Oh we also celebrated Wrig's birthday. He had peanut butter carob cake:


that he couldn't wait to eat...


And Chum enjoyed some too...



It was a fabulous weekend and today while driving Beck to the airport, it was snowing. The snowflakes were so big, they looked like saltine crackers falling from the sky. It was also very windy and when we got back home we lost power. Poor Chum was so cold because he didn't have the warmth of his heated bed. It's back on now, hopefully for good. Have an interesting week ahead so am trying my best to relax and quiet my mind for the rest of the evening.

Ommmmmmmm.

Friday, March 13, 2009

Happy 3rd Birthday Wrigs


(pic taken last year at his birthday bash)

Because of our move (and the fact that Wrigs really only has one friend here) there'll be no big party like last year or the year before but we enjoyed a brisk walk to the little coffee house and shared a snack waffle. AND Wrigley doesn't know this yet, but his Auntie Rebecca is in town visiting from Chicago for the weekend!!! I'm leaving in a few to pick her up so he'll be soooooooo excited to see her. We'll have a bone cake for him and party hats and kazoos (as per Rebecca's suggestion).

Here's another link to last year's party preps. It was soooo much fun putting his bash together. He misses all his doggie friends and brother Casey and cousin Chloe.

At least he still has Chumley.

Tuesday, March 10, 2009

Silly Time

I dance around with the animals and change the refrain to this song to "WRRRRRRIGS...Give me your blanket nowwwwwwww!" He prances around with the blanket in his mouth as I chase him around the house.

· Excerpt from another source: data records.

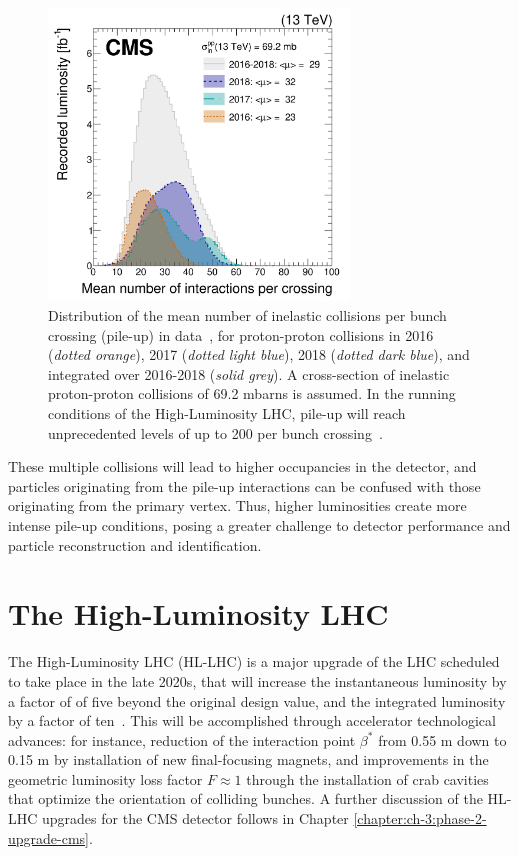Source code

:\begin{figure}[ht]
    \centering
    \includegraphics[width=8cm]{figures/ch-2-cern-cms/pileup-run-2-CMS-JME-18-001_Figure_001.png}
    \caption[Distribution of the mean number of inelastic collisions per bunch crossing (pile-up) in data, for proton-proton collisions in 2016-2018]{Distribution of the mean number of inelastic collisions per bunch crossing (pile-up) in data~\cite{CMS-JME-18-001}, for proton-proton collisions in 2016 (\textit{dotted orange}), 2017 (\textit{dotted light blue}), 2018 (\textit{dotted dark blue}), and integrated over 2016-2018 (\textit{solid grey}). A cross-section of inelastic proton-proton collisions of 69.2 mbarns is assumed. In the running conditions of the High-Luminosity LHC, pile-up will reach unprecedented levels of up to 200 per bunch crossing~\cite{CERN-2020-010-HL-LHC-TDR}.}
    \label{fig:pileup-run-2}
\end{figure}

These multiple collisions will lead to higher occupancies in the detector, and particles originating from the pile-up interactions can be confused with those originating from the primary vertex. Thus, higher luminosities create more intense pile-up conditions, posing a greater challenge to detector performance and particle reconstruction and identification.


\section{The High-Luminosity LHC}
\label{section:HL-LHC}
The High-Luminosity LHC (HL-LHC) is a major upgrade of the LHC scheduled to take place in the late 2020s, that will increase the instantaneous luminosity by a factor of of five beyond the original design value, and the integrated luminosity by a factor of ten~\cite{CERN-2020-010-HL-LHC-TDR}. This will be accomplished through accelerator technological advances: for instance, reduction of the interaction point $\beta^*$ from 0.55 m down to 0.15 m by installation of new final-focusing magnets, and improvements in the geometric luminosity loss factor $F \approx 1$ through the installation of crab cavities that optimize the orientation of colliding bunches. A further discussion of the HL-LHC upgrades for the CMS detector follows in Chapter \ref{chapter:ch-3:phase-2-upgrade-cms}.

And Chum looks away in disgust.


Just a Tuesday night.

Oh how I love to cook...

with my 2 kitchen helpers.


There are always 2 noses within close proximity to whatever it is I'm doing in the kitchen. Hopefully I won't mistake Wrig's noise for a big black olive and Chum's for a tiny turnip and chop them right up with the food.


I had some left over chicken that I shredded for them, so I took a photo of Chum about to pounce on the food. He's such a gobbler, but it makes me happy to see him enjoying food again (even as it flies out of his tiny mouth when he hisses at me).

Monday, March 09, 2009

Chum's little fit

Chumley just went completely bonkers on me. I'm in the bedroom, putting crap away, cleaning etc. and he jumps from the bed through the air to bite my shoulder. I tell him NO that is NOT NICE so then he launches his body at my legs and bites my thigh, snagging threads in my running pants. I yell for Wrigs who chases him out of the room. Not even 2 minutes later Chum comes waltzing back in BELLOWS then slaps my calf about 7 times. I'm just standing there watching him do this then Wrigs jumps off the bed and chases him out of the room once again. Another few minutes, he's back- this time, he jumps up on the window ledge, knocks over my blue tooth and i-touch. They fall to the ground (thankfully it's carpeted) Chum watches them fall, then jumps down and swats the blue tooth in the air. Wrigs runs to grab for it so I chase him and yank his collar before he chomps it to bits or worse, swallows it whole and I start yelling at them both to STOP THE MADNESS!!! So what does Chum do next??? He jumps up on the TV table and starts hitting the television. I have not seen him to do this in quite some time. I ask him? WHAT THE HELL IS YOUR PROBLEM??? He stops his hitting, and starts this annoying crotchety, meow fit. I call him the Town Crier when he meows like this. It's soooo irritating (even coming from a cat) and when Tom hears him do it he'll say Shut UP!! which sounds cruel to talk to your animal that way but if you heard this day in and day out it would make you crazy too. So anyway I continue to tidy up, trying to block out his obnoxious meow/cries and go back to the pile of clothes sitting on the chair and realize... Chum's bed is buried underneath my ski clothes! Poor guy was cold and wanted his heated bed. I move the clothes off his bed and put them on our bed and Chum casually jumps off the TV table and hops into bed. I'm a bad mom but when he needs/wants something why must he be so vicious in his approach!?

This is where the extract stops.